Des représentants des conseils régionaux et le ministère de l’Agriculture se sont rencontrés, le 19 septembre lors d’un comité Etat-Régions, pour discuter de l’utilisation de l’enveloppe transférée du 1er vers le 2e pilier (environs 650 M€), notifiée à Bruxelles cet été. Les vice-présidents à l’Agriculture des conseils régionaux s’étaient auparavant réunis entre eux, au sein de l’association de Régions de France, et ils avaient trouvé une position commune, malgré des intérêts divergents ; certaines régions du sud de la France sont particulièrement concernées par l’ICHN, comme l’Occitanie ou l’Auvergne-Rhône-Alpes. D’autres beaucoup moins, en Bretagne ou dans les Pays de la Loire par exemple.

Le ministère donnerait priorité à l’ICHN, l’assurance récolte et la prédation

Avant la tenue du comité, les Régions craignaient que le ministère ne propose d’abonder presque exclusivement l’enveloppe ICHN, où un besoin de financement de 850 M€ – hors réforme à venir des zones défavorisées simples – avait été rendu public par le ministère de l’Agriculture cet été (1). L’inquiétude est apparue lors des discussions techniques, où la DGPE aurait précisé que la priorité du ministère portait sur l’ICHN, la prédation et l’assurance récolte. Lors du comité Etat-Régions, le ministère a toutefois présenté trois scénarios (voir encadré), dont certains comprennent des budgets alloués à la bio.

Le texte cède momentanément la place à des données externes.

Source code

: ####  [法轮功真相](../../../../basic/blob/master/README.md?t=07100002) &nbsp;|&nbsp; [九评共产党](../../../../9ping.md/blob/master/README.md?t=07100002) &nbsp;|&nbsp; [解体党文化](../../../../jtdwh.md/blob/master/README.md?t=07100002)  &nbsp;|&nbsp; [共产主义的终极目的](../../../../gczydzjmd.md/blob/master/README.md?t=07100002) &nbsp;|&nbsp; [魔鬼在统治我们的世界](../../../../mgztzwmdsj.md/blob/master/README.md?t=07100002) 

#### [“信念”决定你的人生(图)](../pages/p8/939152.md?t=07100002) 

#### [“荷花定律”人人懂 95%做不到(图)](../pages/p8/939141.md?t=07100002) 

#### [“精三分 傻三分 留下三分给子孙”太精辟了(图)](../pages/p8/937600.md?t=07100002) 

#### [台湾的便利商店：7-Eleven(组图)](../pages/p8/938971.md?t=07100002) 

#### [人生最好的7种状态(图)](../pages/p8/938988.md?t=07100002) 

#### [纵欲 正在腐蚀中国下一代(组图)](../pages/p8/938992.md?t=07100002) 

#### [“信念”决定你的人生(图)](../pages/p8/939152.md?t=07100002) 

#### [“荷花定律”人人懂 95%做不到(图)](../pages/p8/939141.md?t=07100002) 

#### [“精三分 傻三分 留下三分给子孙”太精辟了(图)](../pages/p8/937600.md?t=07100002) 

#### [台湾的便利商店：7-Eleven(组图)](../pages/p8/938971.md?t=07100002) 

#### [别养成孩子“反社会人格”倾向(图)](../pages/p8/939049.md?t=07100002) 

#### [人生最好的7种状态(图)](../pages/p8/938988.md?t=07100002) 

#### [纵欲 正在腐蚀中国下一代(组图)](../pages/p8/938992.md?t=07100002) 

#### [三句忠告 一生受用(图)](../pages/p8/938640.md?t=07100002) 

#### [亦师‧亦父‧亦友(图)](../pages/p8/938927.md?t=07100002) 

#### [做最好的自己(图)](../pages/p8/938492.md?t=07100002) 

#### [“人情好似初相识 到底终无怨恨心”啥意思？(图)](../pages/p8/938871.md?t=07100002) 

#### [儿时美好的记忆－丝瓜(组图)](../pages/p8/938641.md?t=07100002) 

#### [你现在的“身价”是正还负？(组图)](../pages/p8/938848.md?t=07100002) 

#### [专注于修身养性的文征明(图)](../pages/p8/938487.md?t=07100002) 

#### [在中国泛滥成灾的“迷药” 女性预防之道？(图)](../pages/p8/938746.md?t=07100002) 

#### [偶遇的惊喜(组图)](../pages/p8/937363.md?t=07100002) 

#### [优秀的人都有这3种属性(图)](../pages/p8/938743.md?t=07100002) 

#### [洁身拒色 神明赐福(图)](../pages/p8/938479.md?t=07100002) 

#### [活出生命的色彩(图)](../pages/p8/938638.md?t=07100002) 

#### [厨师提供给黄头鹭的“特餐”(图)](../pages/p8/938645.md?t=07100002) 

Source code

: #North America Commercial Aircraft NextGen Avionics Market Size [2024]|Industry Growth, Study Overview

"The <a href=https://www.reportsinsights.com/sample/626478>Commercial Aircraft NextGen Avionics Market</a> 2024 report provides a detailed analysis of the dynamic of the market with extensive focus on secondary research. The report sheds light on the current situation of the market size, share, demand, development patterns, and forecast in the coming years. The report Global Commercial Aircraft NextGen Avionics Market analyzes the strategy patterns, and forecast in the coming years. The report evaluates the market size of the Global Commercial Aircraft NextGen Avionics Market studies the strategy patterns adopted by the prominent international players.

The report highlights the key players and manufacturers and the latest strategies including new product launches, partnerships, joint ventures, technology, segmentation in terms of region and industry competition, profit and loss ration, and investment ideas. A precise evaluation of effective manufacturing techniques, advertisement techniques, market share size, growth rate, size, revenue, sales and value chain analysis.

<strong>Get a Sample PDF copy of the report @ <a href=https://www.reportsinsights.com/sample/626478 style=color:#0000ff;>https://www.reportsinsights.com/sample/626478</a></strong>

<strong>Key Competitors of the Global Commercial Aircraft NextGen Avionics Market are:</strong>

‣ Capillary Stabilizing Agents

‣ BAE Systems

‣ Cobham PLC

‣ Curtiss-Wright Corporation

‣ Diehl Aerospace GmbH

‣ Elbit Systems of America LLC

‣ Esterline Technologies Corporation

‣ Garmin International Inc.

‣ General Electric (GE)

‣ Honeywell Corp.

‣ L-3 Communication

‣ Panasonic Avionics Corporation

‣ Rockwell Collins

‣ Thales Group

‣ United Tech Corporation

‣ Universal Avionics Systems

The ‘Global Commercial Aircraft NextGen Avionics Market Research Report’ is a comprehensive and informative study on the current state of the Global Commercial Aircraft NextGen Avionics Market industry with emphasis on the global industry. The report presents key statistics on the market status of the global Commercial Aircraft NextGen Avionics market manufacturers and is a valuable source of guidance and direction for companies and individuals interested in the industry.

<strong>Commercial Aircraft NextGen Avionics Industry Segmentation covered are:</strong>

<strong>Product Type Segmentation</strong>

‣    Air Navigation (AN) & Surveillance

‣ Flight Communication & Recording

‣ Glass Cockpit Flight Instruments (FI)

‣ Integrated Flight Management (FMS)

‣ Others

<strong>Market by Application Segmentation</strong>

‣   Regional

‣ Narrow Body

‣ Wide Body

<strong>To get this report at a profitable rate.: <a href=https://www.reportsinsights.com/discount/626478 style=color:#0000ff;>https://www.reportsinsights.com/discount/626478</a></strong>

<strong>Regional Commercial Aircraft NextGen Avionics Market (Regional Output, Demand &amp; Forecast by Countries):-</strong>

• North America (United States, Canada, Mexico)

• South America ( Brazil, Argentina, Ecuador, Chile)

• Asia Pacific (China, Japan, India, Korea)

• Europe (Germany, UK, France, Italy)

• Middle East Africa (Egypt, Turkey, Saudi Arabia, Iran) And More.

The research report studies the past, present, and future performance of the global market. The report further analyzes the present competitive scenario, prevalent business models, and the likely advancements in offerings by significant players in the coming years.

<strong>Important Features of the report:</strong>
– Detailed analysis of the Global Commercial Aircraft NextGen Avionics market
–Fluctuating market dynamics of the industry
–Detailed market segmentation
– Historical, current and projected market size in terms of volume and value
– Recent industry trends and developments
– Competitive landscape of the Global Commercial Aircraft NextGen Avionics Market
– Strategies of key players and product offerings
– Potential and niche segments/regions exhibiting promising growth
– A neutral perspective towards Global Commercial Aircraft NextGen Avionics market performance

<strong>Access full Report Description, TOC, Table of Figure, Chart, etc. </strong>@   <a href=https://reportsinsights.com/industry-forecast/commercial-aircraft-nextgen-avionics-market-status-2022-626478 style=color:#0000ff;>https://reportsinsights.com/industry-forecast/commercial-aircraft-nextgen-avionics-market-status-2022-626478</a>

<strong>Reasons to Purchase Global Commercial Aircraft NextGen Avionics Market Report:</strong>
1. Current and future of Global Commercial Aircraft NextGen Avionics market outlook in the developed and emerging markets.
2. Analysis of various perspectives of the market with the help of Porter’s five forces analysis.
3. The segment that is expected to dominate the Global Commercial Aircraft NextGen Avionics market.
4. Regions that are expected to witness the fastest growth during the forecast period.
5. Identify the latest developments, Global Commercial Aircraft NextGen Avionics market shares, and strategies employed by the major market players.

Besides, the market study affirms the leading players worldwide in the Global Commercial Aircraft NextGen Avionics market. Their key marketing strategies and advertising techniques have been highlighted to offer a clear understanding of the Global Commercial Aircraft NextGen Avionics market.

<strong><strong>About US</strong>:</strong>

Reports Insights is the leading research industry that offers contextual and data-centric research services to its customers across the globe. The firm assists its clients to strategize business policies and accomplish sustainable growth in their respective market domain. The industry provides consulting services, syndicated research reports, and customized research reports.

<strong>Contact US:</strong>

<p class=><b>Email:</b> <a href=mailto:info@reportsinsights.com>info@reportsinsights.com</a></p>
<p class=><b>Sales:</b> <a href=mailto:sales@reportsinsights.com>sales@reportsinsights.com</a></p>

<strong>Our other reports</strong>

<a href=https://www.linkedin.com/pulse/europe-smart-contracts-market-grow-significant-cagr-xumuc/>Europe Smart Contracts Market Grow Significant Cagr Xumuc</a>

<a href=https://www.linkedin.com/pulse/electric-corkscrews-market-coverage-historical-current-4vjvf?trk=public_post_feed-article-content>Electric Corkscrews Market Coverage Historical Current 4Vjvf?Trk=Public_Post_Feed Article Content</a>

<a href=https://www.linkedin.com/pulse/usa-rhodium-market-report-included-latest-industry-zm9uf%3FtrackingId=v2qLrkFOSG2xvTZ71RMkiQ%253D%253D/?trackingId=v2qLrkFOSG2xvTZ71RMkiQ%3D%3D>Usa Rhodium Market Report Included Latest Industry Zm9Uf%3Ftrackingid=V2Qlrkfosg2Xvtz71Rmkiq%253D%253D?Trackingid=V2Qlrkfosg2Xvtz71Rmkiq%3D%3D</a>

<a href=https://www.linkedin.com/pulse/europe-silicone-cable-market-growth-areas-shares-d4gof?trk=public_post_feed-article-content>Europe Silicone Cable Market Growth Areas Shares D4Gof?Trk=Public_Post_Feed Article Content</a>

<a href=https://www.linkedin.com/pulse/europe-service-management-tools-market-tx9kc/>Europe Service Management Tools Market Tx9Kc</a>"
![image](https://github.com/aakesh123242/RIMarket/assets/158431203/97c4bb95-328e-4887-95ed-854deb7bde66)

Lors de ce comité, l’association des Régions a défendu la position suivante : d’abord que le transfert ne bénéficie pas seulement à l’ICHN, mais qu’il soit réparti en trois enveloppes : ICHN, assurance récolte et une enveloppe « autres » (dont bio et MAEC, mais pas seulement) ; cette dernière enveloppe serait laissée « à la discrétion » des conseils régionaux, qui pourraient par exemple l’utiliser pour le plan compétitivité, dans les régions où les besoins en bio et MAEC ne sont pas importants.

« Nous avons ôté une épine du pied du ministère »

« La réunion s’est plutôt bien passée », estime le président de la commission Agriculture de Régions de France, Jean-Pierre Raynaud, le lendemain. L’élu est surtout satisfait que les Régions aient présenté une position commune. Ce n’était apparemment pas écrit d’avance. Il est également satisfait d’avoir été entendu par Stéphane Travert sur l’idée d’une répartition en trois enveloppes ; une clé de répartition entre enveloppes reste à définir ; les Régions ont demandé une expertise technique du ministère sur ce scénario. Au moins une réunion technique et une réunion politique doivent suivre avant une prise de décision du ministre, qui est décisionnaire.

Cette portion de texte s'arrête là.